It’s true to the floor as well, though with football I’m still not sure there was a healthier way to be in the past few years. Considering the unique vulnerability the program faced in the transition from Butch Jones to Jeremy Pruitt, then the month we spent at the end of 2020 into 2021 not knowing if Pruitt would be retained? All of that, on top of 13 years of varying levels of frustration, made it seem like the healthiest path was patience, with a heaping dose of honesty and self-awareness.

And I still think that was right, given the circumstances. The missing piece of that awareness was how quickly things could, in fact, change.

It did not change by hiring the “sure thing” or seeking primarily to win the press conference. And there’s also an overall awareness college football is still trying to wrap itself around. The one where TCU goes 5-7 with losses to Oklahoma State and Iowa State by a combined 80 points, then plays for the national championship the very next year with a new coach.

There’s little that is fully understood about NIL and the transfer portal. It certainly seems to have created the possibility of an accelerated rebuild at a number of different places.

But all of that to say this: in historical SP+, Tennessee made more progress in the first two years under Josh Heupel than any other team in the SEC since divisional play began.

Most Improved Programs in Historical SP+ in a Coach’s First Two Seasons (SEC, 1992-2022)

  1. Tennessee, Josh Heupel (+30.1 in SP+ from 2020 to 2022)
  2. Vanderbilt, James Franklin (+27.5)
  3. Arkansas, Sam Pittman (+27.1)
  4. Ole Miss, Houston Nutt (+25.5)
  5. Florida, Dan Mullen (+24.8)

(full Top 25 at the bottom of this post)

Consider the company this keeps.

Florida under Mullen is a tiny version of the names we’ll find much further down the list. Nick Saban and Kirby Smart are obviously two of the best in the business. But they also stepped in at powerhouse programs with relative recent success. Alabama went 10-2 two years before Saban was hired. Georgia was 10-3 in Mark Richt’s final season. That kind of improvement led to multiple national championships on both counts…but because the starting point was higher, the program’s overall progress doesn’t rate as high on this particular list. Same rules apply for Steve Spurrier at South Carolina in following Lou Holtz; some version of this is what we would’ve been hoping for had Lane Kiffin stayed around for a second season, etc.

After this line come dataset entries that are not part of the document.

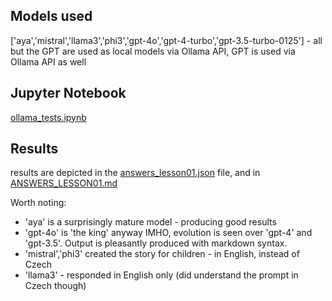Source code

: ## Models used
['aya','mistral','llama3','phi3','gpt-4o','gpt-4-turbo','gpt-3.5-turbo-0125'] - all but the GPT are used as local models via Ollama API, GPT is used via Ollama API as well 

## Jupyter Notebook
[ollama_tests.ipynb](https://github.com/alexb7373/ai_course/blob/master/ollama_tests.ipynb)

## Results
results are depicted in the [answers_lesson01.json](https://github.com/alexb7373/ai_course/blob/master/answers_lesson01.json) file, and in [ANSWERS_LESSON01.md](https://github.com/alexb7373/ai_course/blob/master/ANSWERS_LESSON01.md)

Worth noting:
* 'aya' is a surprisingly mature model - producing good results
* 'gpt-4o' is 'the king' anyway IMHO, evolution is seen over 'gpt-4' and 'gpt-3.5'. Output is pleasantly produced with markdown syntax.
* 'mistral','phi3' created the story for children - in English, instead of Czech
* 'llama3' - responded in English only (did understand the prompt in Czech though)
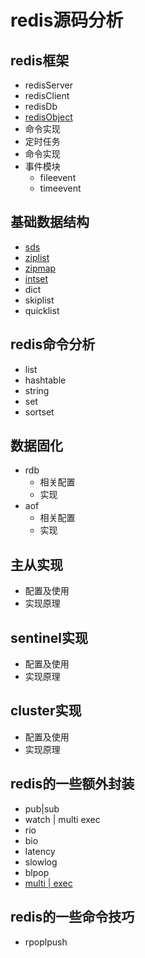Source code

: 
# redis源码分析
## redis框架

* redisServer
* redisClient
* redisDb
* [redisObject](./datastruct/redisobject.md)
* 命令实现
* 定时任务
* 命令实现
* 事件模块
	* fileevent
	* timeevent

## 基础数据结构

* [sds](./datastruct/sds.md)
* [ziplist](./datastruct/ziplist.md)
* [zipmap](./datastruct/zipmap.md)
* [intset](./datastruct/intset.md)
* dict
* skiplist
* quicklist

## redis命令分析

* list
* hashtable
* string
* set
* sortset

## 数据固化

* rdb
	* 相关配置
	* 实现
* aof
	* 相关配置
	* 实现
	
## 主从实现

* 配置及使用
* 实现原理

## sentinel实现

* 配置及使用
* 实现原理

## cluster实现

* 配置及使用
* 实现原理

## redis的一些额外封装

* pub|sub
* watch | multi exec
* rio
* bio
* latency
* slowlog
* blpop
* [multi | exec](./otherwork/multi.md)

## redis的一些命令技巧

* rpoplpush
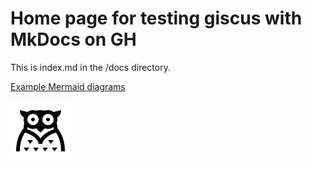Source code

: # Home page for testing giscus with MkDocs on GH

This is index.md in the /docs directory.

[Example Mermaid diagrams](example_mermaid_diagrams.md)

![owl](assets/images/icons8-owl-96.png)

<script src="https://giscus.app/client.js"
        data-repo="mirau1/test_giscus_with_mkdocs"
        data-repo-id="R_kgDONxk9Qw"
        data-category="General"
        data-category-id="DIC_kwDONxk9Q84CmdKt"
        data-mapping="pathname"
        data-strict="0"
        data-reactions-enabled="1"
        data-emit-metadata="0"
        data-input-position="top"
        data-theme="preferred_color_scheme"
        data-lang="en"
        crossorigin="anonymous"
        async>
</script>
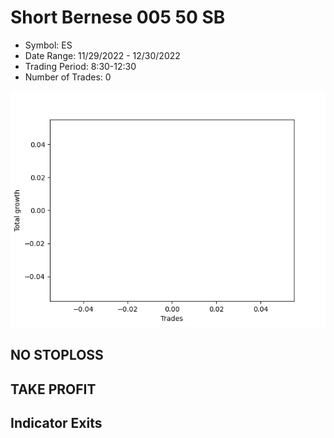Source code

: # Short Bernese 005 50 SB 
- Symbol: ES
- Date Range: 11/29/2022 - 12/30/2022
- Trading Period: 8:30-12:30
- Number of Trades: 0

![Plot](ShortBernese00550SBES.png)
## NO STOPLOSS














## TAKE PROFIT











## Indicator Exits

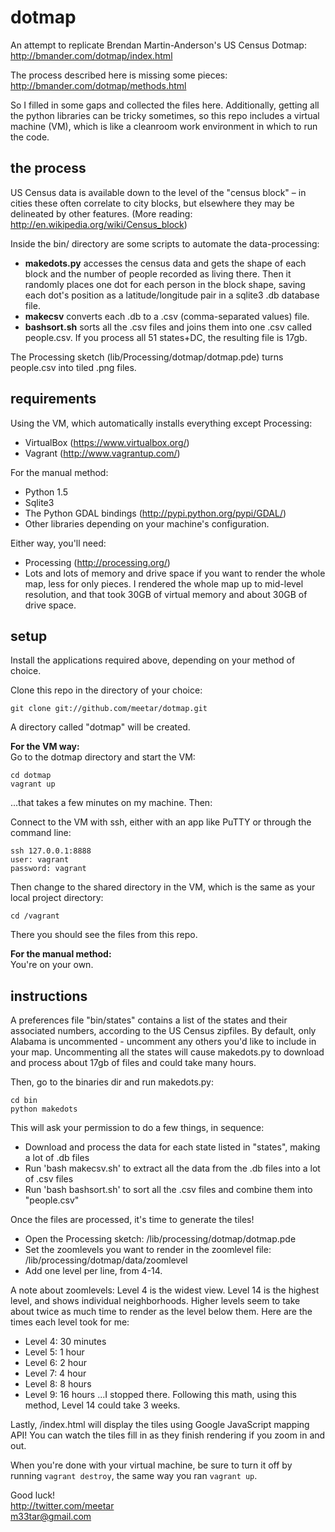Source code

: dotmap
=========
An attempt to replicate Brendan Martin-Anderson's US Census Dotmap:
http://bmander.com/dotmap/index.html

The process described here is missing some pieces:
http://bmander.com/dotmap/methods.html

So I filled in some gaps and collected the files here. Additionally, getting all the python libraries can be tricky sometimes, so this repo includes a virtual machine (VM), which is like a cleanroom work environment in which to run the code.

the process
-----------
US Census data is available down to the level of the "census block" – in cities these often correlate to city blocks, but elsewhere they may be delineated by other features. (More reading: http://en.wikipedia.org/wiki/Census_block)

Inside the bin/ directory are some scripts to automate the data-processing:
- **makedots.py** accesses the census data and gets the shape of each block and the number of people recorded as living there. Then it randomly places one dot for each person in the block shape, saving each dot's position as a latitude/longitude pair in a sqlite3 .db database file.
- **makecsv** converts each .db to a .csv (comma-separated values) file.
- **bashsort.sh** sorts all the .csv files and joins them into one .csv called people.csv. If you process all 51 states+DC, the resulting file is 17gb.

The Processing sketch (lib/Processing/dotmap/dotmap.pde) turns people.csv into tiled .png files.

requirements
------------

Using the VM, which automatically installs everything except Processing:
- VirtualBox (<https://www.virtualbox.org/>)
- Vagrant (<http://www.vagrantup.com/>)

For the manual method:
- Python 1.5
- Sqlite3
- The Python GDAL bindings (<http://pypi.python.org/pypi/GDAL/>)
- Other libraries depending on your machine's configuration.

Either way, you'll need:
- Processing (http://processing.org/)
- Lots and lots of memory and drive space if you want to render the whole map, less for only pieces. I rendered the whole map up to mid-level resolution, and that took 30GB of virtual memory and about 30GB of drive space.

setup
-----

Install the applications required above, depending on your method of choice.

Clone this repo in the directory of your choice:

    git clone git://github.com/meetar/dotmap.git
A directory called "dotmap" will be created.

**For the VM way:**  
Go to the dotmap directory and start the VM:

    cd dotmap
    vagrant up
...that takes a few minutes on my machine. Then:

Connect to the VM with ssh, either with an app like PuTTY or through the command line:

    ssh 127.0.0.1:8888
    user: vagrant
    password: vagrant
Then change to the shared directory in the VM, which is the same as your local project directory:

    cd /vagrant
There you should see the files from this repo.

**For the manual method:**  
You're on your own.

instructions
------------
A preferences file "bin/states" contains a list of the states and their associated numbers, according to the US Census zipfiles. By default, only Alabama is uncommented - uncomment any others you'd like to include in your map. Uncommenting all the states will cause makedots.py to download and process about 17gb of files and could take many hours.

Then, go to the binaries dir and run makedots.py:

    cd bin
    python makedots
This will ask your permission to do a few things, in sequence:
 - Download and process the data for each state listed in "states", making a lot of .db files
 - Run 'bash makecsv.sh' to extract all the data from the .db files into a lot of .csv files
 - Run 'bash bashsort.sh' to sort all the .csv files and combine them into "people.csv"

Once the files are processed, it's time to generate the tiles!
- Open the Processing sketch: /lib/processing/dotmap/dotmap.pde
- Set the zoomlevels you want to render in the zoomlevel file: /lib/processing/dotmap/data/zoomlevel
- Add one level per line, from 4-14.
 
A note about zoomlevels: Level 4 is the widest view. Level 14 is the highest level, and shows individual neighborhoods. Higher levels seem to take about twice as much time to render as the level below them. Here are the times each level took for me:
 - Level 4: 30 minutes
 - Level 5: 1 hour
 - Level 6: 2 hour
 - Level 7: 4 hour
 - Level 8: 8 hours
 - Level 9: 16 hours
...I stopped there. Following this math, using this method, Level 14 could take 3 weeks.

Lastly, /index.html will display the tiles using Google JavaScript mapping API! You can watch the tiles fill in as they finish rendering if you zoom in and out.

When you're done with your virtual machine, be sure to turn it off by running `vagrant destroy`, the same way you ran `vagrant up`.

Good luck!  
<http://twitter.com/meetar>  
<m33tar@gmail.com>
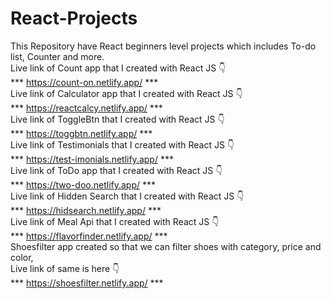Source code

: # React-Projects
This Repository have React beginners level projects which includes To-do list, Counter and more.
<br>
Live link of Count app that I created with React JS 👇
<br>
*** https://count-on.netlify.app/ ***
<br>
Live link of Calculator app that I created with React JS 👇
<br>
*** https://reactcalcy.netlify.app/ ***
<br>
Live link of ToggleBtn that I created with React JS 👇
<br>
*** https://toggbtn.netlify.app/ ***
<br>
Live link of Testimonials that I created with React JS 👇
<br>
*** https://test-imonials.netlify.app/ ***
<br>
Live link of ToDo app that I created with React JS 👇
<br>
*** https://two-doo.netlify.app/ ***
<br>
Live link of Hidden Search that I created with React JS 👇
<br>
*** https://hidsearch.netlify.app/ ***
<br>
Live link of Meal Api that I created with React JS 👇
<br>
*** https://flavorfinder.netlify.app/ ***
<br>
Shoesfilter app created so that we can filter shoes with category, price and color, <br> Live link of same is here  👇
<br>
*** https://shoesfilter.netlify.app/ ***

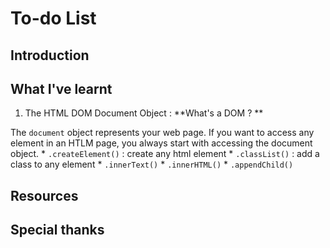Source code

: # To-do List 
## Introduction
## What I've learnt 
1. The HTML DOM Document Object : 
    **What's a DOM ? **
    
The `document` object represents your web page. If you want to access any element in an HTLM page, you always start with accessing the document object. 
    * `.createElement()` : create any html element 
    * `.classList()` : add a class to any element
    * `.innerText()`
    * `.innerHTML()`
    * `.appendChild()`
## Resources 
## Special thanks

Mullen inherited a program that won the SEC East in 2015 and 2016, but hit a steep drop-off in 2017. The Gators went 4-7, losing to Georgia by 35 and Missouri by 29 on consecutive Saturdays. Jim McElwain was out, Dan Mullen was in, and Florida went 10-3 then 11-2 the next two seasons.

And of course, Mullen at Florida is a great example that nothing remains guaranteed; the Gators won the SEC East in 2020 and were the only team to play Alabama within two possessions. But in 2021 Mullen was out as Florida’s season spiraled.

Ole Miss under Houston Nutt is a good example of following a prolonged down period. Nutt followed Ed Oregron, who went 10-25 in three years in Oxford. He immediately turned things around with a pair of 9-4 seasons, but was fired two years later after going 4-8 then 2-10 (those wins were later vacated). In historical SP+, Orgeron’s first team and Nutt’s last team have the lowest ratings at Ole Miss in the modern era. I am far from the expert on Ole Miss (and stay tuned for a Hugh Freeze sighting), but the numbers obviously suggest a lack of sustainable growth for the program during those tenures.

That’s a good word for the current hope at Arkansas, where Sam Pittman took over following one of the lowest-rated seasons for any SEC program in the modern era. The 2019 Hogs went 2-10 and lost five games in a row by at least 27 points, one of them to Western Kentucky. Pittman started in the covid year, and while Arkansas went just 3-7, they lost to Auburn, LSU, and Missouri by a combined seven points.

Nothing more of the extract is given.